Real Estate Finance Crossword

This printable crossword puzzle on the topic of Economics & Business has 23 clues. Answers range from 3 to 21 letters long. This crossword is also available to download as a Microsoft Word document or a PDF.

Description

Pledges the designated property as security for the debt
This form of financing underlies the first mortgage debt. It refers to the layer between a company's senior debt and its equity and is secured by a pledge of ownership interests in the owner's entity.
These have become the second most important source of commercial property loans behind commercial banks (acronym).
This type of mortgage is used to obtain additional financing on a property while keeping an existing loan in place (one that usually has a below market interest rate).
The failure to meet an installment of the interest and principal payments. Or, the failure to pay taxes or insurance premiums
The fraction of the balance the lender expects to recover if default takes place.
This is a type of loan that does not fully amortize over its term.
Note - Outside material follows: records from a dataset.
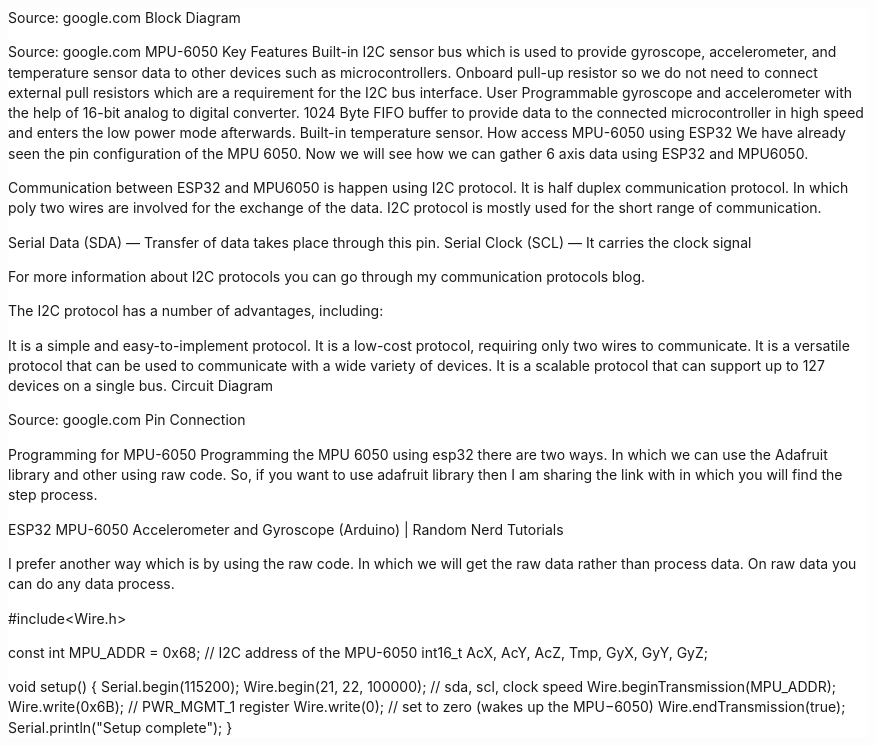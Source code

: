 Source: google.com
Block Diagram


Source: google.com
MPU-6050 Key Features
Built-in I2C sensor bus which is used to provide gyroscope, accelerometer, and temperature sensor data to other devices such as microcontrollers.
Onboard pull-up resistor so we do not need to connect external pull resistors which are a requirement for the I2C bus interface.
User Programmable gyroscope and accelerometer with the help of 16-bit analog to digital converter.
1024 Byte FIFO buffer to provide data to the connected microcontroller in high speed and enters the low power mode afterwards.
Built-in temperature sensor.
How access MPU-6050 using ESP32
We have already seen the pin configuration of the MPU 6050. Now we will see how we can gather 6 axis data using ESP32 and MPU6050.

Communication between ESP32 and MPU6050 is happen using I2C protocol. It is half duplex communication protocol. In which poly two wires are involved for the exchange of the data. I2C protocol is mostly used for the short range of communication.

Serial Data (SDA) — Transfer of data takes place through this pin.
Serial Clock (SCL) — It carries the clock signal

For more information about I2C protocols you can go through my communication protocols blog.

The I2C protocol has a number of advantages, including:

It is a simple and easy-to-implement protocol.
It is a low-cost protocol, requiring only two wires to communicate.
It is a versatile protocol that can be used to communicate with a wide variety of devices.
It is a scalable protocol that can support up to 127 devices on a single bus.
Circuit Diagram

Source: google.com
Pin Connection

Programming for MPU-6050
Programming the MPU 6050 using esp32 there are two ways. In which we can use the Adafruit library and other using raw code. So, if you want to use adafruit library then I am sharing the link with in which you will find the step process.

ESP32 MPU-6050 Accelerometer and Gyroscope (Arduino) | Random Nerd Tutorials

I prefer another way which is by using the raw code. In which we will get the raw data rather than process data. On raw data you can do any data process.

#include<Wire.h>

const int MPU_ADDR = 0x68; // I2C address of the MPU-6050
int16_t AcX, AcY, AcZ, Tmp, GyX, GyY, GyZ;

void setup() {
   Serial.begin(115200);
   Wire.begin(21, 22, 100000); // sda, scl, clock speed
   Wire.beginTransmission(MPU_ADDR);
   Wire.write(0x6B);  // PWR_MGMT_1 register
   Wire.write(0);     // set to zero (wakes up the MPU−6050)
   Wire.endTransmission(true);
   Serial.println("Setup complete");
}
A payment is required at maturity to repay the remaining principal balance.
This is a type of penalty where a borrower must replace a mortgage loan with US Treasury securities that can produce similar cash flows.
The "Three C's" of mortgage underwriting. 1. Collateral 2. Credit Reputation. 3.__________
A loan where the seller pays an amount to the lender to lower the interest rate on the borrower’s loan for the first few years.
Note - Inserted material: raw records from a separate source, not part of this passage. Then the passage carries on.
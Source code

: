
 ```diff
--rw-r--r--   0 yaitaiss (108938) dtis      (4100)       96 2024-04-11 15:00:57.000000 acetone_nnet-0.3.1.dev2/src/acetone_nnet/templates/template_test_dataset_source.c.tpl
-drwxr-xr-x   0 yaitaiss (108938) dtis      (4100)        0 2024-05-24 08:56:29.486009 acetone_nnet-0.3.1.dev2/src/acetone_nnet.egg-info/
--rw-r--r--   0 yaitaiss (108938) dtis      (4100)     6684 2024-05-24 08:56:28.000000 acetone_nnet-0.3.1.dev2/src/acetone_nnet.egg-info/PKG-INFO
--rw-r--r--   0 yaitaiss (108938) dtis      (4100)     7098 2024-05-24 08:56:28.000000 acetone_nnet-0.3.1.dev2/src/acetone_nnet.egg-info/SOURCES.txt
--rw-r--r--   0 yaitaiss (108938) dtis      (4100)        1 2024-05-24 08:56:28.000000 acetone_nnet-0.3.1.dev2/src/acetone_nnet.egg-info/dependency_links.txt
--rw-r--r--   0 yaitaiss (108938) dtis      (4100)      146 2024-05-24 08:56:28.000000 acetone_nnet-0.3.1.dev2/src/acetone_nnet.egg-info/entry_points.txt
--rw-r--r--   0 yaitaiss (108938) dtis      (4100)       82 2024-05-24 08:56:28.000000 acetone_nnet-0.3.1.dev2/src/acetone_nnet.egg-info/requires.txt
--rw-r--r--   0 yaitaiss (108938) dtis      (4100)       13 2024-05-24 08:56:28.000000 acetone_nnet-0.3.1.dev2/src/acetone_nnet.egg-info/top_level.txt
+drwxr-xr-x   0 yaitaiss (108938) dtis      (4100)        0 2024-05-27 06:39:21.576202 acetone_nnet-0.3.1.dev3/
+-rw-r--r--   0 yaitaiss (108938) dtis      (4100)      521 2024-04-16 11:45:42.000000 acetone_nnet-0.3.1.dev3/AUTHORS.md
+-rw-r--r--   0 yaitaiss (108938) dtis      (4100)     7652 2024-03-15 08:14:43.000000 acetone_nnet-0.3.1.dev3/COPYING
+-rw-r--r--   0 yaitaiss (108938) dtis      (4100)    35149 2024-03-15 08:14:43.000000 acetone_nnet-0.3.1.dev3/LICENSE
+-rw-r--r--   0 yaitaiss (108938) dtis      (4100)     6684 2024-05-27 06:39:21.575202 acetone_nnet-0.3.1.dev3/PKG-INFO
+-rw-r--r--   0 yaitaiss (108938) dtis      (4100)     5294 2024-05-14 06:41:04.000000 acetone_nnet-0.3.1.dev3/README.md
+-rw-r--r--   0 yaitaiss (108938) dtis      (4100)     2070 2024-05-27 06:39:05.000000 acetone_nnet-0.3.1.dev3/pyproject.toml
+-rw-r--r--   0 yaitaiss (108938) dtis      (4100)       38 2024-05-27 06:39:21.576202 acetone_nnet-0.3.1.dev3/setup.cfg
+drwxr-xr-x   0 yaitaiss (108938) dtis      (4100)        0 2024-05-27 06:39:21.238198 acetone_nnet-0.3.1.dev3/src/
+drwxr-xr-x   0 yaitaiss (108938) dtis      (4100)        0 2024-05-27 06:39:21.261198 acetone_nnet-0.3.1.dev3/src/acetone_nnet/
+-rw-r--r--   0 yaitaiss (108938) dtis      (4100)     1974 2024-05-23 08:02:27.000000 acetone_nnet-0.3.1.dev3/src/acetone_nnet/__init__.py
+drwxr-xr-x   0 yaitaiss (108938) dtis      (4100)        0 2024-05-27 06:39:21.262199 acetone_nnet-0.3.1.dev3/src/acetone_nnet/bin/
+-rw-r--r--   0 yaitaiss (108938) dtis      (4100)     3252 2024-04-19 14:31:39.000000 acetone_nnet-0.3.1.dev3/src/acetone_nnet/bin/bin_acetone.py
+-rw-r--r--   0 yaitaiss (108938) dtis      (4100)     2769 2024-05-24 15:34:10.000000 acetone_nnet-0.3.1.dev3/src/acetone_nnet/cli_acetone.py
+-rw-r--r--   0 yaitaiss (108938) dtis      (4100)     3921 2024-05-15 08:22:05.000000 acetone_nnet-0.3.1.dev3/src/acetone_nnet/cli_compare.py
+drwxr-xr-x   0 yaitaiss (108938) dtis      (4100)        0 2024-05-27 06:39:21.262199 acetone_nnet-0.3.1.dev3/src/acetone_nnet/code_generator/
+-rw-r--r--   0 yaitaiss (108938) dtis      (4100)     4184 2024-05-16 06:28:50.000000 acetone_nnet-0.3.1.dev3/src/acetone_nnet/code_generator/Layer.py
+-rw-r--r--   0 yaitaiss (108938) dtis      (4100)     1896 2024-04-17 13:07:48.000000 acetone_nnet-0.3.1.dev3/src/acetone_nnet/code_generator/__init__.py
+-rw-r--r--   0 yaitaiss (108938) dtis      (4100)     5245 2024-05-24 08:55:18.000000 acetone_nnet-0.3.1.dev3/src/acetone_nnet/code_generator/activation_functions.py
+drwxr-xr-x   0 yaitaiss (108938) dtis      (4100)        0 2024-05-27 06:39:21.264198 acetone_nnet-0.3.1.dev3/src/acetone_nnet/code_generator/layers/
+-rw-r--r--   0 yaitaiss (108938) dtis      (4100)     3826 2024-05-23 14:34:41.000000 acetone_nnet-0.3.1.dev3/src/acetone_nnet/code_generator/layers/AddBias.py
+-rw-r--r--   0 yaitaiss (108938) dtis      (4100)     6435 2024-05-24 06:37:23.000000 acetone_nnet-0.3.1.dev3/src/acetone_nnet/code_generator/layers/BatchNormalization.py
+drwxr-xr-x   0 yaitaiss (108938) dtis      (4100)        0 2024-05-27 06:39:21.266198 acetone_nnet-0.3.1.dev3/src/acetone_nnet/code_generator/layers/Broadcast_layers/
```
In an ARM, this is the premium in addition to the index chosen
This country on average has the longest FRM, or longest average initial fixed period.
This is a type of mortgage where instead of receiving a full loan at origination, you receive periodic payments until such payments plus interest reach the agreed upon amount.
A low risk and low return strategy with predictable cash flows.
A high risk and high return strategy.
Commercial real estate is a much smaller sector than this market, with about $10 trillion compared to $20 trillion.
To find this, you must use DCF calculations - computing ATCFs and then discounting back at the opportunity cost of capital.
Because of this sluggish prices in the asset market do not fully adjust immediately to reflect relevant market information.
A tax on profits from the sale of an asset held for at least one year.
Multiplying the cap rate by the purchase price or value of a property will get you this (acronym)
This is a measure commonly used for small apartments where the value of an investment property is obtained by dividing the property's sale price by its gross annual rental income.
This is a type of lease where the tenant would pay a pro-rata share of CAM, Ad Valorem Taxes, Hazard Insurance.
A type of mortgage where the lender has the option to buy a full or partial share in the property. To transform the mortgage balance to equity ownership at the end of a specified period.